I moved around from bank to bank, and was able to kind of reinvent myself every time I made that change, so it forced me to stay relevant. Early on, what drove me was the fact that I was on my own. At age 19 my dad passed away and my mom moved and it was just me. So my resilience had to come into play. I did have some leaders that really pushed me into roles that I wouldn’t have necessarily thought I was ready for. … And because they did that, I’ve done that to other people to just say, “You know what? You can do this.” 

What does having influence or being a Woman of Influence really mean to you? 
First of all, I think influencing is one of the most powerful skills that anyone can have, because you are making things happen without having direct authority for something, and I think that that’s really powerful and I’ve had to do that throughout my career. Time and time again I’m influencing maybe the direction of how we execute things within our company along the way. So it’s the “How do we get people there?” Nothing irritates me more than people reading off talking points. I’m not a very scripted kind of person. To me, influencing is how something lands on someone and how you want them to feel about it. And I think I’ve leveraged my influence within the company within Wells Fargo by using my voice, and being a good example of how to use my voice, in a politically correct yet influential way to help drive change. 

How has being a Latina business leader shaped how you lead? 
I don’t speak with a Spanish accent; people look at me and they think I’m American — and I am — but they don’t assume I’m a Latina. … So for years I didn’t talk about those things, and I found that once I started talking about my story and my background, that people were more motivated if they aspired to do something; it gave them more confidence. I hope that the influence that I have in the community can be an example, especially to refugees and immigrants and people of color. 

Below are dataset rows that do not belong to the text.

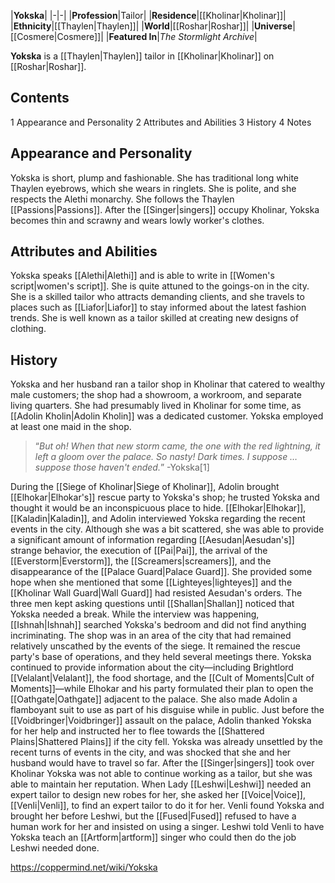 |**Yokska**|
|-|-|
|**Profession**|Tailor|
|**Residence**|[[Kholinar\|Kholinar]]|
|**Ethnicity**|[[Thaylen\|Thaylen]]|
|**World**|[[Roshar\|Roshar]]|
|**Universe**|[[Cosmere\|Cosmere]]|
|**Featured In**|*The Stormlight Archive*|

**Yokska** is a [[Thaylen\|Thaylen]] tailor in [[Kholinar\|Kholinar]] on [[Roshar\|Roshar]].

## Contents

1 Appearance and Personality
2 Attributes and Abilities
3 History
4 Notes


## Appearance and Personality
Yokska is short, plump and fashionable. She has traditional long white Thaylen eyebrows, which she wears in ringlets. She is polite, and she respects the Alethi monarchy. She follows the Thaylen [[Passions\|Passions]].
After the [[Singer\|singers]] occupy Kholinar, Yokska becomes thin and scrawny and wears lowly worker's clothes.

## Attributes and Abilities
Yokska speaks [[Alethi\|Alethi]] and is able to write in [[Women's script\|women's script]]. She is quite attuned to the goings-on in the city. She is a skilled tailor who attracts demanding clients, and she travels to places such as [[Liafor\|Liafor]] to stay informed about the latest fashion trends. She is well known as a tailor skilled at creating new designs of clothing.

## History
Yokska and her husband ran a tailor shop in Kholinar that catered to wealthy male customers; the shop had a showroom, a workroom, and separate living quarters. She had presumably lived in Kholinar for some time, as [[Adolin Kholin\|Adolin Kholin]] was a dedicated customer. Yokska employed at least one maid in the shop.

>“*But oh! When that new storm came, the one with the red lightning, it left a gloom over the palace. So nasty! Dark times. I suppose … suppose those haven't ended.*”
\-Yokska[1]

During the [[Siege of Kholinar\|Siege of Kholinar]], Adolin brought [[Elhokar\|Elhokar's]] rescue party to Yokska's shop; he trusted Yokska and thought it would be an inconspicuous place to hide. [[Elhokar\|Elhokar]], [[Kaladin\|Kaladin]], and Adolin interviewed Yokska regarding the recent events in the city. Although she was a bit scattered, she was able to provide a significant amount of information regarding [[Aesudan\|Aesudan's]] strange behavior, the execution of [[Pai\|Pai]], the arrival of the [[Everstorm\|Everstorm]], the [[Screamers\|screamers]], and the disappearance of the [[Palace Guard\|Palace Guard]]. She provided some hope when she mentioned that some [[Lighteyes\|lighteyes]] and the [[Kholinar Wall Guard\|Wall Guard]] had resisted Aesudan's orders. The three men kept asking questions until [[Shallan\|Shallan]] noticed that Yokska needed a break. While the interview was happening, [[Ishnah\|Ishnah]] searched Yokska's bedroom and did not find anything incriminating.
The shop was in an area of the city that had remained relatively unscathed by the events of the siege. It remained the rescue party's base of operations, and they held several meetings there. Yokska continued to provide information about the city—including Brightlord [[Velalant\|Velalant]], the food shortage, and the [[Cult of Moments\|Cult of Moments]]—while Elhokar and his party formulated their plan to open the [[Oathgate\|Oathgate]] adjacent to the palace. She also made Adolin a flamboyant suit to use as part of his disguise while in public.
Just before the [[Voidbringer\|Voidbringer]] assault on the palace, Adolin thanked Yokska for her help and instructed her to flee towards the [[Shattered Plains\|Shattered Plains]] if the city fell. Yokska was already unsettled by the recent turns of events in the city, and was shocked that she and her husband would have to travel so far.
After the [[Singer\|singers]] took over Kholinar Yokska was not able to continue working as a tailor, but she was able to maintain her reputation. When Lady [[Leshwi\|Leshwi]] needed an expert tailor to design new robes for her, she asked her [[Voice\|Voice]], [[Venli\|Venli]], to find an expert tailor to do it for her. Venli found Yokska and brought her before Leshwi, but the [[Fused\|Fused]] refused to have a human work for her and insisted on using a singer. Leshwi told Venli to have Yokska teach an [[Artform\|artform]] singer who could then do the job Leshwi needed done.



https://coppermind.net/wiki/Yokska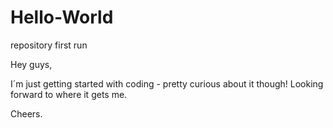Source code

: # Hello-World
repository first run

Hey guys, 

I´m just getting started with coding - pretty curious about it though! 
Looking forward to where it gets me. 

Cheers.
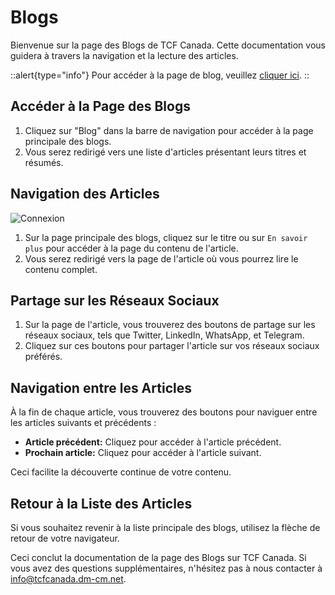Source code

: # Blogs

Bienvenue sur la page des Blogs de TCF Canada. Cette documentation vous guidera à travers la navigation et la lecture des articles.

::alert{type="info"}
Pour accéder à la page de blog, veuillez [cliquer ici](https://tcfcanada.dm-cm.net/blog).
::

## Accéder à la Page des Blogs

1. Cliquez sur "Blog" dans la barre de navigation pour accéder à la page principale des blogs.
2. Vous serez redirigé vers une liste d'articles présentant leurs titres et résumés.

## Navigation des Articles

![Connexion](/img/authentification/37.png)

1. Sur la page principale des blogs, cliquez sur le titre ou sur `En savoir plus` pour accéder à la page du contenu de l'article.
2. Vous serez redirigé vers la page de l'article où vous pourrez lire le contenu complet.

## Partage sur les Réseaux Sociaux

1. Sur la page de l'article, vous trouverez des boutons de partage sur les réseaux sociaux, tels que Twitter, LinkedIn, WhatsApp, et Telegram.
2. Cliquez sur ces boutons pour partager l'article sur vos réseaux sociaux préférés.

## Navigation entre les Articles

À la fin de chaque article, vous trouverez des boutons pour naviguer entre les articles suivants et précédents :

- **Article précédent:** Cliquez pour accéder à l'article précédent.
- **Prochain article:** Cliquez pour accéder à l'article suivant.

Ceci facilite la découverte continue de votre contenu.

## Retour à la Liste des Articles

Si vous souhaitez revenir à la liste principale des blogs, utilisez la flèche de retour de votre navigateur.

Ceci conclut la documentation de la page des Blogs sur TCF Canada. Si vous avez des questions supplémentaires, n'hésitez pas à nous contacter à info@tcfcanada.dm-cm.net.
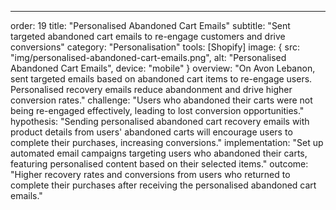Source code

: ---
order: 19
title: "Personalised Abandoned Cart Emails"
subtitle: "Sent targeted abandoned cart emails to re-engage customers and drive conversions"
category: "Personalisation"
tools: [Shopify]
image: {
    src: "img/personalised-abandoned-cart-emails.png",
    alt: "Personalised Abandoned Cart Emails",
    device: "mobile"
}
overview: "On Avon Lebanon, sent targeted emails based on abandoned cart items to re-engage users. Personalised recovery emails reduce abandonment and drive higher conversion rates."
challenge: "Users who abandoned their carts were not being re-engaged effectively, leading to lost conversion opportunities."
hypothesis: "Sending personalised abandoned cart recovery emails with product details from users' abandoned carts will encourage users to complete their purchases, increasing conversions."
implementation: "Set up automated email campaigns targeting users who abandoned their carts, featuring personalised content based on their selected items."
outcome: "Higher recovery rates and conversions from users who returned to complete their purchases after receiving the personalised abandoned cart emails."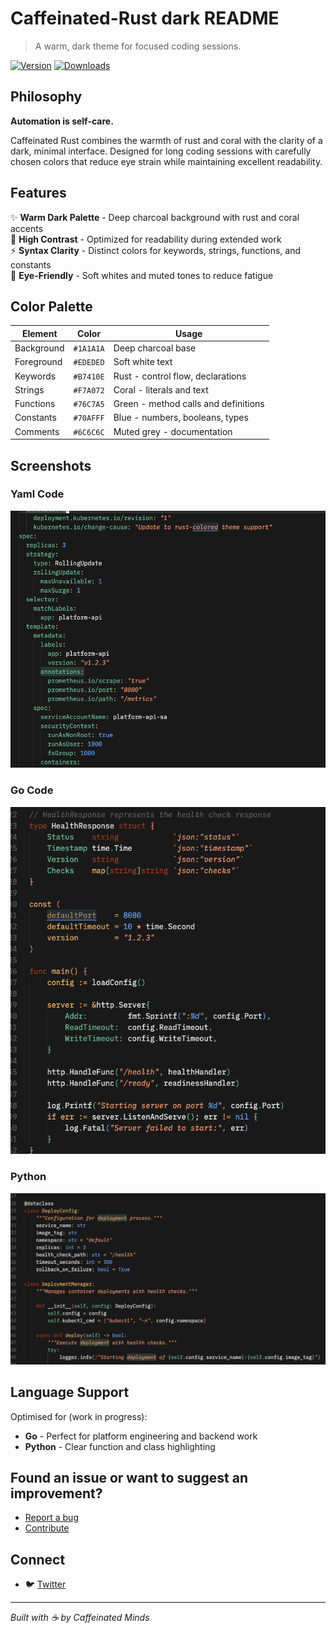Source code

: # Caffeinated-Rust dark README

> A warm, dark theme for focused coding sessions.

[![Version](https://img.shields.io/visual-studio-marketplace/v/caffeinatedminds.caffeinated-rust)](https://marketplace.visualstudio.com/items?itemName=caffeinatedminds.caffeinated-rust)
[![Downloads](https://img.shields.io/visual-studio-marketplace/d/caffeinatedminds.caffeinated-rust)](https://marketplace.visualstudio.com/items?itemName=caffeinatedminds.caffeinated-rust)

## Philosophy

**Automation is self-care.**

Caffeinated Rust combines the warmth of rust and coral with the clarity of a dark, minimal interface. Designed for long coding sessions with carefully chosen colors that reduce eye strain while maintaining excellent readability.

## Features

✨ **Warm Dark Palette** - Deep charcoal background with rust and coral accents  
🎯 **High Contrast** - Optimized for readability during extended work  
⚡ **Syntax Clarity** - Distinct colors for keywords, strings, functions, and constants  
🧘 **Eye-Friendly** - Soft whites and muted tones to reduce fatigue

## Color Palette

| Element    | Color     | Usage                                |
| ---------- | --------- | ------------------------------------ |
| Background | `#1A1A1A` | Deep charcoal base                   |
| Foreground | `#EDEDED` | Soft white text                      |
| Keywords   | `#B7410E` | Rust - control flow, declarations    |
| Strings    | `#F7A072` | Coral - literals and text            |
| Functions  | `#76C7A5` | Green - method calls and definitions |
| Constants  | `#70AFFF` | Blue - numbers, booleans, types      |
| Comments   | `#6C6C6C` | Muted grey - documentation           |

## Screenshots

### Yaml Code

![Yaml Screenshot](images/yaml.png)

### Go Code

![Go Screenshot](images/go.png)

### Python

![Python Screenshot](images/python.png)

## Language Support

Optimised for (work in progress):

- **Go** - Perfect for platform engineering and backend work
- **Python** - Clear function and class highlighting

## Found an issue or want to suggest an improvement?

- [Report a bug](https://github.com/caffeinatedminds/vscode-caffeinated-rust/issues)
- [Contribute](https://github.com/caffeinatedminds/vscode-caffeinated-rust/pulls)

## Connect

- 🐦 [Twitter](https://twitter.com/caffeine_minds)

---

_Built with ☕ by Caffeinated Minds_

Education: Marketing and business degree, University of Houston 
Hometown: Miami, Fla. 
Family: She and her husband, Jim Bruno, have a grown daughter, Maddie, and a son in college, Nicholas. They also have a grandson, Jett, and another grandchild on the way.
Age: 59 
Hobbies: “Chilling” in the sun and reading, shopping, decorating


WORDS TO LIVE BY
“Make a difference, and learn something new every day.” 
Advice from her father


THREE AREAS OF INFLUENCE

In her role as region bank president for Wells Fargo Bank, she oversees the bank’s central and western Iowa retail operations as well as metro Minneapolis and Rochester, Minn., retail and small business banking.  

A native of Cuba, Codina came to the United States as a refugee in the early 1960s with her parents. She started her career in banking as a teller while a high school student in Houston, went on to complete her college degree and has excelled in a historically male-dominated profession. 

She is a founding member of the Wells Fargo Central Iowa Diversity and Inclusion Council, and is now an executive sponsor of that group. She currently leads the DSM 4 Equity Task Force, a community initiative to strategize solutions for addressing racial inequities.